The Shanghai composite touched its lowest level since December 2014, while Hong Kong's Hang Seng index tumbled to a fresh three-year low in another late afternoon sell-off.
Klaus Baader, head of research for Asia at Societe Generale, told CNBC's "Squawk Box" the selloff in equity markets have been "absolutely savage."
"It has very much the feeling of capitulation. I think one of the main reasons why this is happening is there's just so much uncertainty out there. And the uncertainty I think, in particular, relates to China and to what's happening to the global currency construct, where is China's [foreign exchange] policy going. That's one of the things that's really unsettling markets," he said.
Japan's Nikkei 225 retraced early gains to close down 398.93 points, or 2.43 percent, at 16,017.26, after trading up as much as 1.9 percent earlier in the session. That leaves the index deeper into bear country after losing 3.71 percent in Wednesday's session. The index is down 22.57 percent from its 52-week high of 20,686.03, set in June 2015. The Topix was down 37.48 points, or 2.80 percent, at 1,301.49.

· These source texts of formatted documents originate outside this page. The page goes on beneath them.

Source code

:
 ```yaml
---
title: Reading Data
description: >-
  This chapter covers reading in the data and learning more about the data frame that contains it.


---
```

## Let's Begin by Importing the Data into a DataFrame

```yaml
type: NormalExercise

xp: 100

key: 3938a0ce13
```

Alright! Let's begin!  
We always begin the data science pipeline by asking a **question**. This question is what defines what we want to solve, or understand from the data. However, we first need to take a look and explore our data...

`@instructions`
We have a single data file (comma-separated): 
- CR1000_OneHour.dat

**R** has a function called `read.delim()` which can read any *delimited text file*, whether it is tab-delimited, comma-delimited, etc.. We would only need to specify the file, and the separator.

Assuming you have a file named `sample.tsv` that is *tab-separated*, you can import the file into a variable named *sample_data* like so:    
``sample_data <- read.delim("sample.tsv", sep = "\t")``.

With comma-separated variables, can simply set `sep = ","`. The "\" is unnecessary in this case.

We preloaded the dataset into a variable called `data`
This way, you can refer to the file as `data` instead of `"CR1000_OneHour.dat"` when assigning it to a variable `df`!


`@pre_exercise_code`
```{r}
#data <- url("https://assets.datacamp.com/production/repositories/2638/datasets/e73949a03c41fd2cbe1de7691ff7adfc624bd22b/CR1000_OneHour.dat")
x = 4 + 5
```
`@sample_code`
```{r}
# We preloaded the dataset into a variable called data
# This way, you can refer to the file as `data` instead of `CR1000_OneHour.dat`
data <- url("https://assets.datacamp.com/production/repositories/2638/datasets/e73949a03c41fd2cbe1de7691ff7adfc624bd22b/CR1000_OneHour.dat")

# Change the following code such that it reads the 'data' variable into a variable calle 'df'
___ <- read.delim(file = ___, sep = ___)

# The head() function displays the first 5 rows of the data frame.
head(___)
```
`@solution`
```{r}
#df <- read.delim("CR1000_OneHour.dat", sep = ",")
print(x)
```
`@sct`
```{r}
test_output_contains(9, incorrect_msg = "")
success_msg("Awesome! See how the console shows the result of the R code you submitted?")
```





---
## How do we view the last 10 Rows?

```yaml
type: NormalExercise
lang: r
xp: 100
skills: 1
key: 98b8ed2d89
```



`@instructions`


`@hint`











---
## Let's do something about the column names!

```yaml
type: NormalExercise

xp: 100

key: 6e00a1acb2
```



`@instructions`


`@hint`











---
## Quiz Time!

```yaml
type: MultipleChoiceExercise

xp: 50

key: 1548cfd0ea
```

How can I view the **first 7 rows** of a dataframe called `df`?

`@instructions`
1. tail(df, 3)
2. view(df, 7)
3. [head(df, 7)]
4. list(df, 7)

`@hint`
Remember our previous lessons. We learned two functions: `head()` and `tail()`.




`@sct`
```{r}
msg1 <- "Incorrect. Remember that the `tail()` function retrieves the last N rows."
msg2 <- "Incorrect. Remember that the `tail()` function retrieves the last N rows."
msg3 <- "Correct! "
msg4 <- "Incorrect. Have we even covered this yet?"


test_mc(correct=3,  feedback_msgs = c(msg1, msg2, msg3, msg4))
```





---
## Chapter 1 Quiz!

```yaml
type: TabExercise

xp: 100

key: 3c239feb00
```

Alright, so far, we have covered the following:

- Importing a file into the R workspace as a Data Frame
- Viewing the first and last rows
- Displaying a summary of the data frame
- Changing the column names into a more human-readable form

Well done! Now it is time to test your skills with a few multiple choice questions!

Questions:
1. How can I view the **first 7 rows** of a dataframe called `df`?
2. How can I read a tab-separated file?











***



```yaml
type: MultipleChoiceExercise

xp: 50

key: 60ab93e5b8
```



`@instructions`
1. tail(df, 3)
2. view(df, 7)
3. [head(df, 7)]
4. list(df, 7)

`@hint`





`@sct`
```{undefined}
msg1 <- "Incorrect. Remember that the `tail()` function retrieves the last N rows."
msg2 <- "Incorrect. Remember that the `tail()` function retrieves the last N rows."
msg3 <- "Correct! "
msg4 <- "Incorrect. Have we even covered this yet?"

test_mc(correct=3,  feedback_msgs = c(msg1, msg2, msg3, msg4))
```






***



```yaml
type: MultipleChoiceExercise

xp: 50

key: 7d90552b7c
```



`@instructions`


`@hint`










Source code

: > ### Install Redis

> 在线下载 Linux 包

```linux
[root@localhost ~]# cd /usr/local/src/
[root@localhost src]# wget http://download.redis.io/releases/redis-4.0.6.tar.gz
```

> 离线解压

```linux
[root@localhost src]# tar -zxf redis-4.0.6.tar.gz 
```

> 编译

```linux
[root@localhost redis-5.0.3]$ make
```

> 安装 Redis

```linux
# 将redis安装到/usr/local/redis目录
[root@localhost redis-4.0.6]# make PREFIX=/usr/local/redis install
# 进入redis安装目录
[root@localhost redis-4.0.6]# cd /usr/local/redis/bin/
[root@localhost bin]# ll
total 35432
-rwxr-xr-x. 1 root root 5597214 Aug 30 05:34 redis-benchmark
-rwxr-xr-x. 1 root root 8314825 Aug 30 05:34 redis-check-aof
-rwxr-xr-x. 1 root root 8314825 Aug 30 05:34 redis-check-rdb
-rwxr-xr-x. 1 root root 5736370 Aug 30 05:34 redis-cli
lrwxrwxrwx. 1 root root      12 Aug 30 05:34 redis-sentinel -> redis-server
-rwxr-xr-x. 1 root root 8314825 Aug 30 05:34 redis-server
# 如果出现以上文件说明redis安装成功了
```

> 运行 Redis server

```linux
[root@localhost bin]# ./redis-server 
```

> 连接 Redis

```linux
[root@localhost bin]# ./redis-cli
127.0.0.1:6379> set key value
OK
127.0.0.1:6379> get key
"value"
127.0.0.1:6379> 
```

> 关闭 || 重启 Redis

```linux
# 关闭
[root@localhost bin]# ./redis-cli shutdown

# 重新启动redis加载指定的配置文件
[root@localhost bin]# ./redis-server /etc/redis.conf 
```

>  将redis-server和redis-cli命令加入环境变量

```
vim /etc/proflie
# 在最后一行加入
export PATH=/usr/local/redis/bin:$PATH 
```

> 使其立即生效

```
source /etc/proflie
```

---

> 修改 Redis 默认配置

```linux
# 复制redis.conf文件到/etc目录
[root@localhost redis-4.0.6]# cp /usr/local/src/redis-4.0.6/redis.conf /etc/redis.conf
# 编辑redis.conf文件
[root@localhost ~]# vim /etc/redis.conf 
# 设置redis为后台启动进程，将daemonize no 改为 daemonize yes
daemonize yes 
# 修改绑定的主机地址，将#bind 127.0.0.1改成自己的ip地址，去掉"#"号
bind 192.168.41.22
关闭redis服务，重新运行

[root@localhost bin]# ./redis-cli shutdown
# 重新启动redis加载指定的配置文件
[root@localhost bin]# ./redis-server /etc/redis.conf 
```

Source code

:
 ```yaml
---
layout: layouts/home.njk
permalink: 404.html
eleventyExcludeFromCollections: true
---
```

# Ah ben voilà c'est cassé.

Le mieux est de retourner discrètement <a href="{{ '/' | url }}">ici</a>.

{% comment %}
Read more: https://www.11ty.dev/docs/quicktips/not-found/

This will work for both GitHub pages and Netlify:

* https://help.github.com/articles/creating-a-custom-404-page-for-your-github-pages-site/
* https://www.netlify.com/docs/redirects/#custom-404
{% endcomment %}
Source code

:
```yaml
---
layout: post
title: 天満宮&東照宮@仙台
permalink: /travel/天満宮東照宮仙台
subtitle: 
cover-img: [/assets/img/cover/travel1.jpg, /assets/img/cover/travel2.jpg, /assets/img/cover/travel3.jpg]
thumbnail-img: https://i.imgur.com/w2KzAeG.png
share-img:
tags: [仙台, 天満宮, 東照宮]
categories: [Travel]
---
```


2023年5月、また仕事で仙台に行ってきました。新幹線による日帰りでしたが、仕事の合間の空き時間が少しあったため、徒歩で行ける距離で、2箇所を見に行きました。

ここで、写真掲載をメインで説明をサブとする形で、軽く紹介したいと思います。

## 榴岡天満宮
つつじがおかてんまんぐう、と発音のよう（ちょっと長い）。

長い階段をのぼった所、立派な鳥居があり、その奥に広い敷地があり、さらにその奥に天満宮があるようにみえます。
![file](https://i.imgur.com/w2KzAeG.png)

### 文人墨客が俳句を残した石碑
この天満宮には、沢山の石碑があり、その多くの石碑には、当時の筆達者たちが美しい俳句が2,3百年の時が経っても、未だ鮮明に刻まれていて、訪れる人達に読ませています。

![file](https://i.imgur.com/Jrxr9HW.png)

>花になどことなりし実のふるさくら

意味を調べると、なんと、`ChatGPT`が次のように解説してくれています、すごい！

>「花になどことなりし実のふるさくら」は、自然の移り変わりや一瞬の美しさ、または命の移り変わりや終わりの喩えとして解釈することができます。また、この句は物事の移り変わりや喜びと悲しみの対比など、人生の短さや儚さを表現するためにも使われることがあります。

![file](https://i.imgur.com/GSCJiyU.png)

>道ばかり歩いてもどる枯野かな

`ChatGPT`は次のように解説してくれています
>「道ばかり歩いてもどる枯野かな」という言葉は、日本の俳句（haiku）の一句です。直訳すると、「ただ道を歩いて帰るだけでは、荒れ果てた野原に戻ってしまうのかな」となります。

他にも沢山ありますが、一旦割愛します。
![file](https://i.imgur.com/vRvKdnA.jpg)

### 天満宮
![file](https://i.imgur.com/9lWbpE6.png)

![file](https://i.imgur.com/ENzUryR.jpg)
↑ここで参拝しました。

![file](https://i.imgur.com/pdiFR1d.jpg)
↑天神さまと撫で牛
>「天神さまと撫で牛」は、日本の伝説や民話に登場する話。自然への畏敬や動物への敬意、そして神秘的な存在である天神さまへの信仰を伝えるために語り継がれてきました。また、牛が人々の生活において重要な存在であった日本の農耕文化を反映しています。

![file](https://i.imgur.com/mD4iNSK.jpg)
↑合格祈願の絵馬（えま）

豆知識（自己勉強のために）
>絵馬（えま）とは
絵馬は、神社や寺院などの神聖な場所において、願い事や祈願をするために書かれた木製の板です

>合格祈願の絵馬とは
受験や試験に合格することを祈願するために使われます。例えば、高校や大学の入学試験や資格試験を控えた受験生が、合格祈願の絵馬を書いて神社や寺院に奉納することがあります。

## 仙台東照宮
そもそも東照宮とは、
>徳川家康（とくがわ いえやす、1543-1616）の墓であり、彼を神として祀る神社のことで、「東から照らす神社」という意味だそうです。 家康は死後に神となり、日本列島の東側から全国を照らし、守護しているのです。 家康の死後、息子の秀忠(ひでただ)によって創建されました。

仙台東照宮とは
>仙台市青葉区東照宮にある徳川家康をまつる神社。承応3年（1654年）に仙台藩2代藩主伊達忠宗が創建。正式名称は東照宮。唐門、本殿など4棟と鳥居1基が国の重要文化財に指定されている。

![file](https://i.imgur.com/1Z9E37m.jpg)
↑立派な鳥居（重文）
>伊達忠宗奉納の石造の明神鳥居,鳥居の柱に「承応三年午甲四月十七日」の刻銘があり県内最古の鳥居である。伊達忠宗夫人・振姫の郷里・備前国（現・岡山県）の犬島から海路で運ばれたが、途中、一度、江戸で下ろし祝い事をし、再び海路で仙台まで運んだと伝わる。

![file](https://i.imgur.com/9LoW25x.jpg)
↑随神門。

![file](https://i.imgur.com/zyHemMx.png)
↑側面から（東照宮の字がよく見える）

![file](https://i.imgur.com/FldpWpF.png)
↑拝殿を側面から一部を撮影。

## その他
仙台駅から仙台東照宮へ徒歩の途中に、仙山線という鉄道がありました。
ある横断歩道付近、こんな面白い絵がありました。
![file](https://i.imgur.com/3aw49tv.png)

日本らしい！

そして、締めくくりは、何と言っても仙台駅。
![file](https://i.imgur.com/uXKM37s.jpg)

Reuters, citing capital flows data in Japan, said foreign investors remained net sellers of Japanese stocks for the week ending on January 16, selling a net 358.3 billion yen worth of shares. The week before, they sold 746.4 billion yen.
According to reports, Bank of Japan Governor Haruhiko Kuroda said the central bank will stick to its 2 percent inflation target, adding Japan's economic fundamentals remain firm.
Across the Korea Strait, South Korea's Kospi see-sawed between gains of 0.68 percent at market open and losses before finishing down 4.92 points, or 0.27 percent, at 1,840.53.
Down Under, Australian shares closed before the regional sell-off took hold, with the ASX 200 adding 23.37 points, or 0.48 percent, to 4,864.90, buoyed by gains in the energy and materials sectors.
Financials weighed on the index, and among Australia's so-called Big Four banks, NAB was the only bank to finish up, adding 0.30 percent.